1. The great danger of this sin.
(1) How apt we are to fall into it.
(2) Of how pernicious a consequence it is to those in whom it reigns.
2. The great care men ought to use to preserve themselves from it.
II. THE MATTER OF THE CAUTION. The vice our Saviour warns His hearers against is covetousness.
1. The nature of this vice. The shortest description that I can give of it is this: that it is an inordinate desire and love of riches; but when this desire and love are inordinate, is not so easy to be determined. And, therefore, that we may the better understand what the sin of covetousness is, which our Saviour doth so earnestly caution against, it will be requisite to consider more particularly wherein the vice and fault of it doth consist; that, whilst we are speaking against covetousness, we may not under that general word condemn anything that is commendable or lawful. To the end, then, that we may the more clearly and distinctly understand wherein the nature of this vice doth consist, I shall–First, Endeavour to show what is not condemned under this name of covetousness, either in Scripture or according to right reason; and–Secondly, What is condemned by either of these, as a plain instance or branch of this sin.
I. WHAT THINGS ARE NOT CONDEMNED UNDER THE NAME OF COVETOUSNESS, either in Scripture or according to right reason, which yet have some appearance of it; namely, these three things:
1. Not a provident care about the things of this present life.
2. Not a regular industry and diligence for the obtaining of them; nor–
3. Every degree of love and affection to them. I mention these three, because they may all seem to be condemned by Scripture, as parts or degrees of this vice, but really are not.
II. I COME NOW TO SHOW WHAT IS CONDEMNED IN SCRIPTURE UNDER THE NAME OF COVETOUSNESS; and by this we shall best understand wherein the nature of this sin doth consist. Now covetousness is a word of a large signification, and comprehends in it most of the irregularities of mens minds, either in desiring, or getting, or in possessing, and using an estate.
2. The evil and unreasonableness of this sin.
(1) Because it takes men off from religion and the care of their souls.
(2) Because it tempts men to do many things which are inconsistent with religion and directly contrary to it.
(3) Because it is an endless and insatiable desire.
(4) Because the happiness of human life doth not consist in riches.
(5) Because fiches do very often contribute very much to the misery and infelicity of men.
III. I come now, in the last place, to make some application of this discourse to ourselves.

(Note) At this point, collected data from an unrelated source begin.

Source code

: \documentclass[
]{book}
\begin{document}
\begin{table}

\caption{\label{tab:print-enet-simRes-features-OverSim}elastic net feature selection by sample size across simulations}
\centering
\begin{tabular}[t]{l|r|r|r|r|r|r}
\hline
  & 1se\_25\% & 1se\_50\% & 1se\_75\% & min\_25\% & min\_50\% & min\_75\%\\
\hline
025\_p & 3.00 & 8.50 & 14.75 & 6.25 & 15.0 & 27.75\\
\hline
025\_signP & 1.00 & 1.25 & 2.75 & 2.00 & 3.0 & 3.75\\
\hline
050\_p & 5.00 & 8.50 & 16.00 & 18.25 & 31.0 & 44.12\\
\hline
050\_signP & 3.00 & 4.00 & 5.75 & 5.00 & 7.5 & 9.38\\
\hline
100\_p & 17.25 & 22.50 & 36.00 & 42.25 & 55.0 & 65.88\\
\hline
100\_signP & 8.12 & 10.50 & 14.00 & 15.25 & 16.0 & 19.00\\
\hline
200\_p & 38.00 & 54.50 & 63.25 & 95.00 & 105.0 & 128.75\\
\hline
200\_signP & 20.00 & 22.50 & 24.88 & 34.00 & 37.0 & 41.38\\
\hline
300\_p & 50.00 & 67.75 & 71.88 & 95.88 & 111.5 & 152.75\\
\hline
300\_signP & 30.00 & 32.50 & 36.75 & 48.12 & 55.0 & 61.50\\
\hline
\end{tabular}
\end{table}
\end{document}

1. Let our Saviours caution take place with us, let these words of His sink into our minds: Take heed and beware of covetousness. Our Saviour doubles the caution, that we may double our care. It is a sin very apt to steal upon us, and slily to insinuate itself into us under the specious pretence of industry in our callings, and a provident care of our families: but however it may be coloured over, it is a great evil dangerous to ourselves, and mischievous to the world. Now to kill this vice in us, besides the considerations before mentioned taken from the evil and unreasonableness of it, I will urge these three more:
(1) That the things of this world are uncertain.
(2) That our lives are as uncertain as these things; and–
(3) That there is another life after this.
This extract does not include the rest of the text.